Records provided

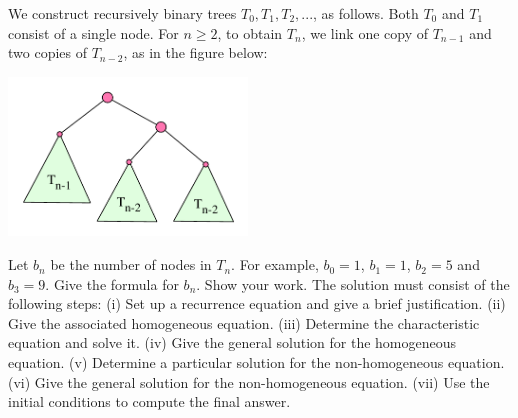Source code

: \documentclass[11pt]{article}
\begin{document}

\medskip


\lineacross


\begin{problem}
	We construct recursively binary trees $T_0, T_1, T_2, ...$,
as follows. Both $T_0$ and $T_1$ consist of a single node.
For $n\ge 2$, to obtain $T_n$, we link
one copy of $T_{n-1}$ and two copies of
$T_{n-2}$, as in the figure below:

\begin{center}
\includegraphics[width=2.5in]{hw3_bin_tree.pdf}
\end{center}

Let $b_n$ be the number of nodes in $T_n$. For example,
$b_0 = 1$, $b_1 = 1$, $b_2 = 5$ and $b_3 = 9$. Give the
formula for $b_n$. Show your work.  The solution
must consist of the following steps:
(i) Set up a recurrence equation and give a brief justification.
(ii) Give the associated homogeneous equation.
(iii) Determine the characteristic equation and solve it.
(iv) Give the general solution for the homogeneous equation.
(v) Determine a particular solution for the non-homogeneous equation.
(vi) Give the general solution for the non-homogeneous equation.
(vii) Use the initial conditions to compute the final answer.
\end{problem}

\end{document}
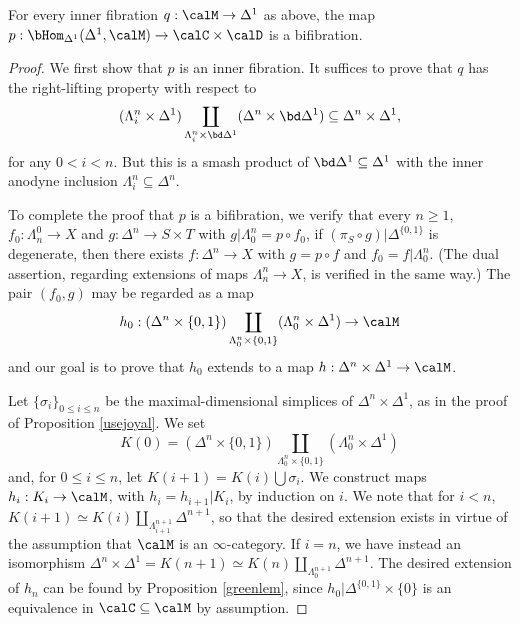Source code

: \begin{proposition}\label{tweez}
For every inner fibration $q: \calM \rightarrow \Delta^1$ as above, the map
$p: \bHom_{\Delta^1}(\Delta^1, \calM) \rightarrow \calC \times \calD$ is a bifibration.
\end{proposition}

\begin{proof}
We first show that $p$ is an inner fibration. It suffices to prove
that $q$ has the right-lifting property with respect to
$$ ( \Lambda^n_i \times \Delta^1 ) \coprod_{ \Lambda^n_i \times
\bd \Delta^1 } (\Delta^n \times \bd \Delta^1) \subseteq \Delta^n
\times \Delta^1, $$ for any $0 < i < n$. But this is a smash
product of $\bd \Delta^1 \subseteq \Delta^1$ with the inner anodyne
inclusion $\Lambda^n_i \subseteq \Delta^n$.

To complete the proof that $p$ is a bifibration, we verify that
every $n\geq 1$, $f_0: \Lambda^0_n \rightarrow X$ and
$g: \Delta^n \rightarrow S \times T$ with $g|\Lambda^n_0 = p \circ f_0$, if 
$(\pi_S \circ g) | \Delta^{ \{0,1\} }$ is degenerate, then there exists
$f: \Delta^n \rightarrow X$ with $g= p \circ f$ and $f_0 = f | \Lambda^n_0$. (The dual assertion,
regarding extensions of maps $\Lambda^n_n \rightarrow X$, is verified in the same way.)
The pair $(f_0,g)$ may be regarded as a map
$$h_{0}: (\Delta^n \times \{0,1\}) \coprod_{ \Lambda^n_0 \times \{0,1\} } (\Lambda^n_0 \times \Delta^1)
\rightarrow \calM$$
and our goal is to prove that $h_0$ extends to a map $h: \Delta^n \times \Delta^1 \rightarrow \calM$. 

Let $\{ \sigma_i \}_{0 \leq i \leq n}$ be the maximal-dimensional simplices of $\Delta^n \times \Delta^1$, as in the proof of Proposition \ref{usejoyal}. We set $$K(0) = (\Delta^n \times \{0,1\}) \coprod_{ \Lambda^n_0 \times \{0,1\} } (\Lambda^n_0 \times \Delta^1)$$ and, for $0 \leq i \leq n$, let $K(i+1) = K(i) \bigcup \sigma_i$. We construct maps $h_i: K_i \rightarrow \calM$, with $h_{i} = h_{i+1} | K_{i}$, by induction on $i$.  We note that for $i < n$, $K(i+1) \simeq K(i) \coprod_{ \Lambda^{n+1}_{i+1} } \Delta^{n+1}$, so that the desired extension exists in virtue of the assumption that $\calM$ is an $\infty$-category. If $i = n$, we have instead an isomorphism $\Delta^n \times \Delta^1 = K(n+1) \simeq K(n) \coprod_{ \Lambda^{n+1}_0 } \Delta^{n+1}$. The desired extension of $h_n$ can be found by Proposition \ref{greenlem}, since $h_0 | \Delta^{ \{0,1\} } \times \{0\}$ is an equivalence in $\calC \subseteq \calM$ by assumption.
\end{proof}

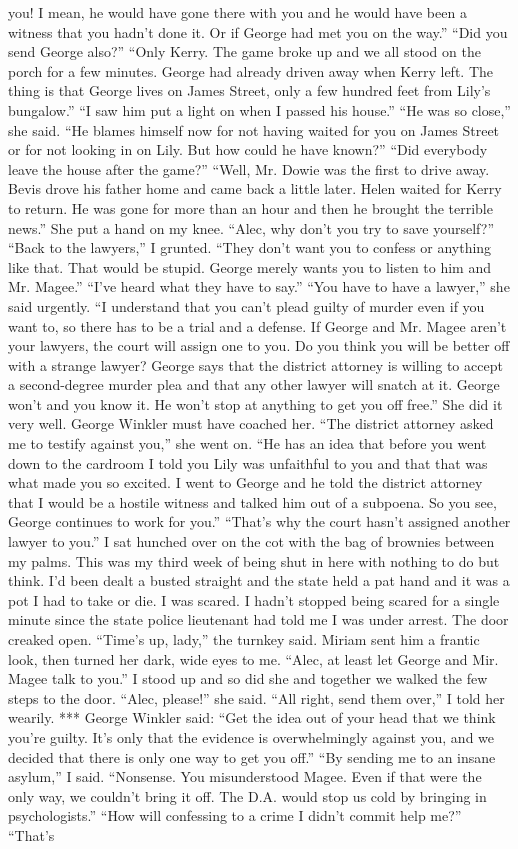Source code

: \documentclass{novel}
\begin{document}
you! I mean, he would have gone there with you and he would have been a witness that you hadn’t done it. Or if George had met you on the way.” “Did you send George also?” “Only Kerry. The game broke up and we all stood on the porch for a few minutes. George had already driven away when Kerry left. The thing is that George lives on James Street, only a few hundred feet from Lily’s bungalow.” “I saw him put a light on when I passed his house.” “He was so close,” she said. “He blames himself now for not having waited for you on James Street or for not looking in on Lily. But how could he have known?” “Did everybody leave the house after the game?” “Well, Mr. Dowie was the first to drive away. Bevis drove his father home and came back a little later. Helen waited for Kerry to return. He was gone for more than an hour and then he brought the terrible news.” She put a hand on my knee. “Alec, why don’t you try to save yourself?” “Back to the lawyers,” I grunted. “They don’t want you to confess or anything like that. That would be stupid. George merely wants you to listen to him and Mr. Magee.” “I’ve heard what they have to say.” “You have to have a lawyer,” she said urgently. “I understand that you can’t plead guilty of murder even if you want to, so there has to be a trial and a defense. If George and Mr. Magee aren’t your lawyers, the court will assign one to you. Do you think you will be better off with a strange lawyer? George says that the district attorney is willing to accept a second-degree murder plea and that any other lawyer will snatch at it. George won’t and you know it. He won’t stop at anything to get you off free.” She did it very well. George Winkler must have coached her. “The district attorney asked me to testify against you,” she went on. “He has an idea that before you went down to the cardroom I told you Lily was unfaithful to you and that that was what made you so excited. I went to George and he told the district attorney that I would be a hostile witness and talked him out of a subpoena. So you see, George continues to work for you.” “That’s why the court hasn’t assigned another lawyer to you.” I sat hunched over on the cot with the bag of brownies between my palms. This was my third week of being shut in here with nothing to do but think. I’d been dealt a busted straight and the state held a pat hand and it was a pot I had to take or die. I was scared. I hadn’t stopped being scared for a single minute since the state police lieutenant had told me I was under arrest. The door creaked open. “Time’s up, lady,” the turnkey said. Miriam sent him a frantic look, then turned her dark, wide eyes to me. “Alec, at least let George and Mir. Magee talk to you.” I stood up and so did she and together we walked the few steps to the door. “Alec, please!” she said. “All right, send them over,” I told her wearily. *** George Winkler said: “Get the idea out of your head that we think you’re guilty. It’s only that the evidence is overwhelmingly against you, and we decided that there is only one way to get you off.” “By sending me to an insane asylum,” I said. “Nonsense. You misunderstood Magee. Even if that were the only way, we couldn’t bring it off. The D.A. would stop us cold by bringing in psychologists.” “How will confessing to a crime I didn’t commit help me?” “That’s 
\end{document}
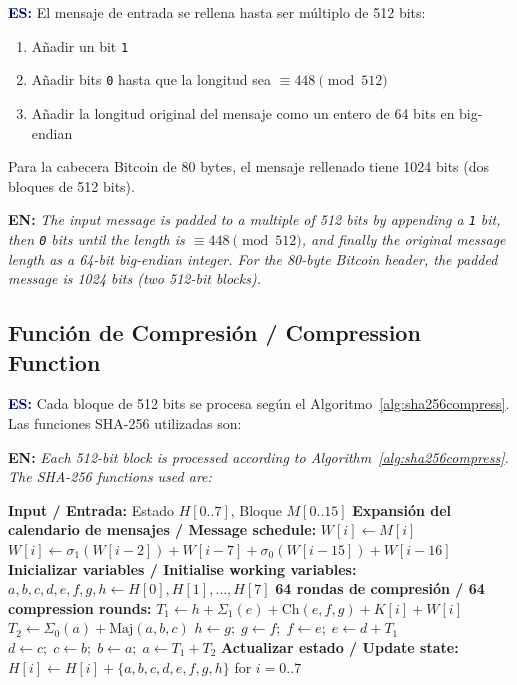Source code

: \documentclass[12pt,a4paper]{article}
\newcommand{\bsubsection}[2]{%
    \subsection{#1 \textnormal{\small\color{accentblue}/ #2}}%
}
\newenvironment{bilingual}{%
    \par\medskip
}{%
    \par\medskip
}
\newcommand{\espara}[1]{\noindent\textcolor{darkblue}{\textbf{ES:}} #1\par\smallskip}
\newcommand{\enpara}[1]{\noindent\textcolor{accentblue}{\textbf{EN:}} \textit{#1}\par\smallskip}
\begin{document}
\begin{bilingual}
\espara{%
El mensaje de entrada se rellena hasta ser m\'ultiplo de 512 bits:
\begin{enumerate}[leftmargin=2em]
    \item A\~nadir un bit \texttt{1}
    \item A\~nadir bits \texttt{0} hasta que la longitud sea $\equiv 448 \pmod{512}$
    \item A\~nadir la longitud original del mensaje como un entero de 64 bits en big-endian
\end{enumerate}
Para la cabecera Bitcoin de 80 bytes, el mensaje rellenado tiene 1024 bits (dos bloques de 512 bits).}

\enpara{%
The input message is padded to a multiple of 512 bits by appending a
\texttt{1} bit, then \texttt{0} bits until the length is $\equiv 448
\pmod{512}$, and finally the original message length as a 64-bit
big-endian integer. For the 80-byte Bitcoin header, the padded message
is 1024 bits (two 512-bit blocks).}
\end{bilingual}

\bsubsection{Funci\'on de Compresi\'on}{Compression Function}

\begin{bilingual}
\espara{%
Cada bloque de 512 bits se procesa seg\'un el Algoritmo~\ref{alg:sha256compress}.
Las funciones SHA-256 utilizadas son:}

\enpara{%
Each 512-bit block is processed according to Algorithm~\ref{alg:sha256compress}.
The SHA-256 functions used are:}
\end{bilingual}

\begin{algorithm}[H]
    \caption{SHA-256 Compress / Compresi\'on SHA-256}
    \label{alg:sha256compress}
    \begin{algorithmic}[1]
        \STATE \textbf{Input / Entrada:} Estado $H[0..7]$, Bloque $M[0..15]$
        \STATE \textbf{Expansi\'on del calendario de mensajes / Message schedule:}
            \STATE $W[i] \leftarrow M[i]$
        \ENDFOR
            \STATE $W[i] \leftarrow \sigma_1(W[i{-}2]) + W[i{-}7] + \sigma_0(W[i{-}15]) + W[i{-}16]$
        \ENDFOR
        \STATE \textbf{Inicializar variables / Initialise working variables:}
        \STATE $a,b,c,d,e,f,g,h \leftarrow H[0],H[1],\ldots,H[7]$
        \STATE \textbf{64 rondas de compresi\'on / 64 compression rounds:}
            \STATE $T_1 \leftarrow h + \Sigma_1(e) + \text{Ch}(e,f,g) + K[i] + W[i]$
            \STATE $T_2 \leftarrow \Sigma_0(a) + \text{Maj}(a,b,c)$
            \STATE $h \leftarrow g;\; g \leftarrow f;\; f \leftarrow e;\; e \leftarrow d + T_1$
            \STATE $d \leftarrow c;\; c \leftarrow b;\; b \leftarrow a;\; a \leftarrow T_1 + T_2$
        \ENDFOR
        \STATE \textbf{Actualizar estado / Update state:}
        \STATE $H[i] \leftarrow H[i] + \{a,b,c,d,e,f,g,h\}$ for $i = 0..7$
    \end{algorithmic}
\end{algorithm}
\end{document}
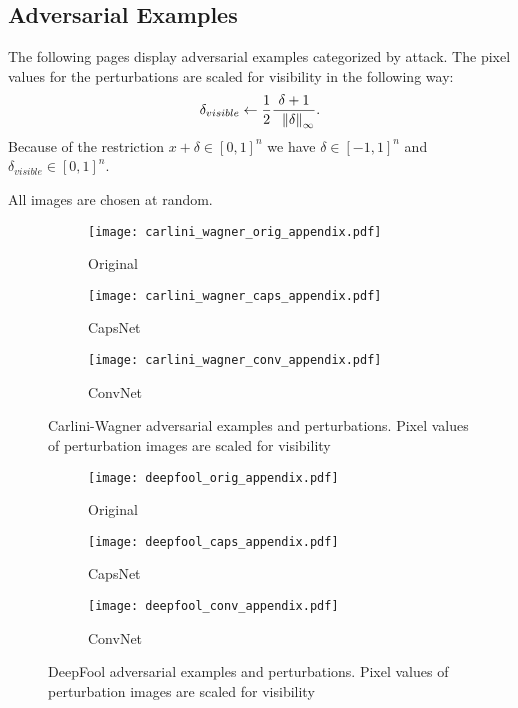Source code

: \subsection{Adversarial Examples}
\label{lab:images}

The following pages display adversarial examples categorized by attack.
The pixel values for the perturbations are scaled for visibility in the following way:
\begin{equation*}
\delta_{visible} \gets \frac{1}{2}\frac{\delta + 1}{\hspace{0.6em} \norm[\infty]{\delta}} .
\end{equation*}
Because of the restriction $x + \delta \in [0,1]^n$ we have $\delta \in [-1,1]^n$ and $\delta_{visible} \in [0,1]^n$.

All images are chosen at random.

\begin{figure}
	\centering
	
	\begin{subfigure}{.23\textwidth}
		\centering
		\texttt{[image: carlini\_wagner\_orig\_appendix.pdf]}%
		\caption{Original}%
	\end{subfigure}%
	\begin{subfigure}{.36\textwidth}
		\centering
		\texttt{[image: carlini\_wagner\_caps\_appendix.pdf]}%
		\caption{CapsNet}
	\end{subfigure}%
	\begin{subfigure}{.36\textwidth}
		\centering
		\texttt{[image: carlini\_wagner\_conv\_appendix.pdf]}%
		\caption{ConvNet}
	\end{subfigure}
	\caption[Carlini-Wagner Adversarial Examples]{Carlini-Wagner adversarial examples and perturbations. Pixel values of perturbation images are scaled for visibility}
	\label{fig:carlini-wagner-img}
	
\end{figure}


\begin{figure}
	\centering
	
	\begin{subfigure}{.23\textwidth}
		\centering
		\texttt{[image: deepfool\_orig\_appendix.pdf]}%
		\caption{Original}%
	\end{subfigure}%
	\begin{subfigure}{.36\textwidth}
		\centering
		\texttt{[image: deepfool\_caps\_appendix.pdf]}%
		\caption{CapsNet}
	\end{subfigure}%
	\begin{subfigure}{.36\textwidth}
		\centering
		\texttt{[image: deepfool\_conv\_appendix.pdf]}%
		\caption{ConvNet}
	\end{subfigure}
	\caption[DeepFool Adversarial Examples]{DeepFool adversarial examples and perturbations. Pixel values of perturbation images are scaled for visibility}
	\label{fig:deepfool-img}
	
\end{figure}

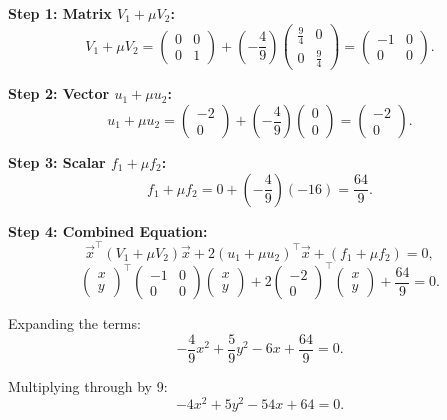 \documentclass[journal]{IEEEtran}
\begin{document}
\textbf{Step 1: Matrix \( V_1 + \mu V_2 \):}
\[
V_1 + \mu V_2 = \begin{pmatrix} 0 & 0 \\ 0 & 1 \end{pmatrix} + \left(-\frac{4}{9}\right) \begin{pmatrix} \frac{9}{4} & 0 \\ 0 & \frac{9}{4} \end{pmatrix} = \begin{pmatrix} -1 & 0 \\ 0 & 0 \end{pmatrix}.
\]

\textbf{Step 2: Vector \( u_1 + \mu u_2 \):}
\[
u_1 + \mu u_2 = \begin{pmatrix} -2 \\ 0 \end{pmatrix} + \left(-\frac{4}{9}\right) \begin{pmatrix} 0 \\ 0 \end{pmatrix} = \begin{pmatrix} -2 \\ 0 \end{pmatrix}.
\]

\textbf{Step 3: Scalar \( f_1 + \mu f_2 \):}
\[
f_1 + \mu f_2 = 0 + \left(-\frac{4}{9}\right)(-16) = \frac{64}{9}.
\]

\textbf{Step 4: Combined Equation:}
\[
\vec{x}^\top (V_1 + \mu V_2) \vec{x} + 2 (u_1 + \mu u_2)^\top \vec{x} + (f_1 + \mu f_2) = 0,
\]
\[
\begin{pmatrix} x \\ y \end{pmatrix}^\top \begin{pmatrix} -1 & 0 \\ 0 & 0 \end{pmatrix} \begin{pmatrix} x \\ y \end{pmatrix} + 2 \begin{pmatrix} -2 \\ 0 \end{pmatrix}^\top \begin{pmatrix} x \\ y \end{pmatrix} + \frac{64}{9} = 0.
\]

Expanding the terms:
\[
-\frac{4}{9}x^2 + \frac{5}{9}y^2 - 6x + \frac{64}{9} = 0.
\]

Multiplying through by 9:
\[
-4x^2 + 5y^2 - 54x + 64 = 0.
\]
\end{document}
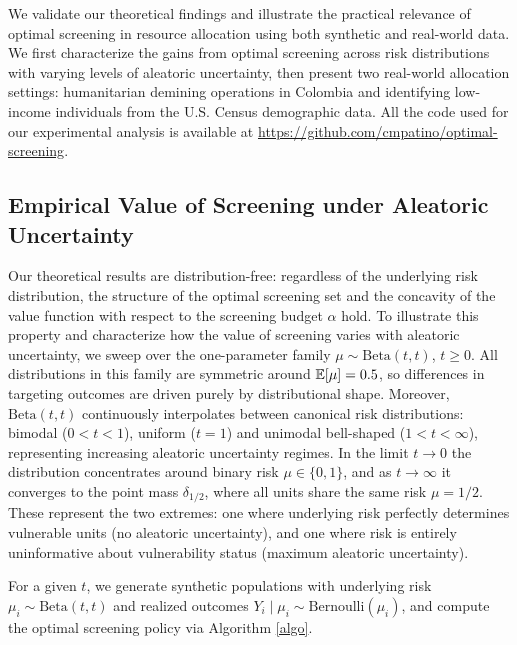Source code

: We validate our theoretical findings and illustrate the practical relevance of optimal screening in resource allocation using both synthetic and real-world data. We first characterize the gains from optimal screening across risk distributions with varying levels of aleatoric uncertainty, then present two real-world allocation settings: humanitarian demining operations in Colombia and identifying low-income individuals from the U.S. Census demographic data. All the code used for our experimental analysis is available at  \url{https://github.com/cmpatino/optimal-screening}.


\subsection{Empirical Value of Screening under Aleatoric Uncertainty}

Our theoretical results are distribution-free: regardless of the underlying risk distribution, the structure of the optimal screening set and the concavity of the value function with respect to the screening budget $\alpha$ hold. To illustrate this property and characterize how the value of screening varies with aleatoric uncertainty, we sweep over the one-parameter family $\mu \sim \text{Beta}(t,t)$, $t\geq 0$. All distributions in this family are symmetric around $\EE[\mu]= 0.5$, so differences in targeting outcomes are driven purely by distributional shape. Moreover, $\text{Beta}(t,t)$ continuously interpolates between canonical risk distributions: bimodal ($0 < t < 1$), uniform ($t=1$) and unimodal bell-shaped ($1 < t < \infty$), representing increasing aleatoric uncertainty regimes. In the limit $t \to 0$ the distribution concentrates around binary risk $\mu \in \{0, 1\}$, and as $t \to \infty$ it converges to the point mass $\delta_{1/2}$, where all units share the same risk $\mu = 1/2$. These represent the two extremes: one where underlying risk perfectly determines vulnerable units (no aleatoric uncertainty), and one where risk is entirely uninformative about vulnerability status (maximum aleatoric uncertainty). 

For a given $t$, we generate synthetic populations with underlying risk $\mu_i \sim \text{Beta}(t,t)$ and realized outcomes $Y_i \mid \mu_i \sim \text{Bernoulli}(\mu_i)$, and compute the optimal screening policy via Algorithm \ref{algo}.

Required action
Everything from the first line of the records through the line containing "must consist of" should be reproduced exactly, apart from the pictures.

Reply to the exercise
Source code

: \documentclass[11pt]{article}
\begin{document}

\medskip


\lineacross


\begin{problem}
	We construct recursively binary trees $T_0, T_1, T_2, ...$,
as follows. Both $T_0$ and $T_1$ consist of a single node.
For $n\ge 2$, to obtain $T_n$, we link
one copy of $T_{n-1}$ and two copies of
$T_{n-2}$, as in the figure below:

\begin{center}
\includegraphics[width=2.5in]{hw3_bin_tree.pdf}
\end{center}

Let $b_n$ be the number of nodes in $T_n$. For example,
$b_0 = 1$, $b_1 = 1$, $b_2 = 5$ and $b_3 = 9$. Give the
formula for $b_n$. Show your work.  The solution
must consist of the following steps:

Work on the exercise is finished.